Over the weekend I started a new gaming project: Get most of my PC games working in Linux, so I would only rarely have to reboot to Windows. Along the way I play-tested each game to see if it worked, so I played a lot of games.
Friday night I got the Good Old Games versions of Fallout and Fallout 2 installed in Crossover Linux Professional. I play-tested Fallout, and it ran great.
I also installed Frederik Pohl's Gateway and Gateway II: Homeworld, a couple of old DOS games that were made freeware by the publisher before it went under. These I installed in DosBox, a program for many platforms (including Linux and Windows) that emulates a PC running MS-DOS, and used DBGL to make them easily launchable. They ran very well in Linux.

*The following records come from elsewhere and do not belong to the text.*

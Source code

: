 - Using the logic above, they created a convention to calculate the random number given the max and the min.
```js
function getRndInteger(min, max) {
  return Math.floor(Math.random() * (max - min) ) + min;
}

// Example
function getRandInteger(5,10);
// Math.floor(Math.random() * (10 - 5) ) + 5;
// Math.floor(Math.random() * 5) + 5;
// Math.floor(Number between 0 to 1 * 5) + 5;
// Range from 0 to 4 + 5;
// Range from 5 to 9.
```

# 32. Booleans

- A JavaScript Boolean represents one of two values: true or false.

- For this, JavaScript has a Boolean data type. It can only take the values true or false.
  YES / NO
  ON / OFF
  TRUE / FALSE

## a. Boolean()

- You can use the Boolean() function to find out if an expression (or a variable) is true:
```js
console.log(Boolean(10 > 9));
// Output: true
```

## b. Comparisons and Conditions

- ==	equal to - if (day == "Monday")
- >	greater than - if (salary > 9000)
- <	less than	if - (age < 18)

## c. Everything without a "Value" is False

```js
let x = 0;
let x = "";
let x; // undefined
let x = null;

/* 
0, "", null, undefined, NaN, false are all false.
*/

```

I did not, however, play enough of any of the four games to form an impression of them. I'll write about them when I've played more of them.
Saturday I reinstalled Crossover Games, then installed Steam in it and started trying again to get my Steam games running in Linux. I had success in installing X-COM: UFO Defense and Half-Life and getting both to run properly, but Half-Life 2 was another story - and not a happy one.
It kept hanging after the initial loading screen. I tried many different combinations of command-line and in-game video options, to no avail. Finally I gave up and called it a night.
Sunday I tried varying my video driver - again without success - until I remembered that the way to deal with proprietary ATI video drivers in Linux is to use Envy. So I did, and noticed during the installation process that Envy relinked the driver to the Linux kernel. Aha! This was why I'd been experiencing issues with video for a while; I'd updated my kernel a couple of times since I last installed the video driver, and now they were out of sync.
After I updated the video driver, Half-Life 2 started working. Steam didn't work that well though; I started getting "server too busy" when trying to download a game, and "application unavailable" when trying to launch one. I managed to find workarounds for both problems, and command-line options that worked reasonably well for running the game, but eventually encountered settings that hung the game and prevented me from getting back to Linux. So I did a hard reset of my PC, and after that Crossover Games didn't work right. So I uninstalled it, reinstalled it, and started the painful downloading process once again.
Monday I tried Half-Life 2 again, without much luck, and decided instead to focus on getting two kinds of games to work: single player games I don't have on other platforms, and multiplayer games. So I gave up on Half-Life 2 and instead tried to run
Half-Life 2 Deathmatch.
Unfortunately, I couldn't get it to work either. It simply refused to go past the menu screen and start a match. So I gave up on it too. When I'm at a lan party, I'll just have to boot Windows.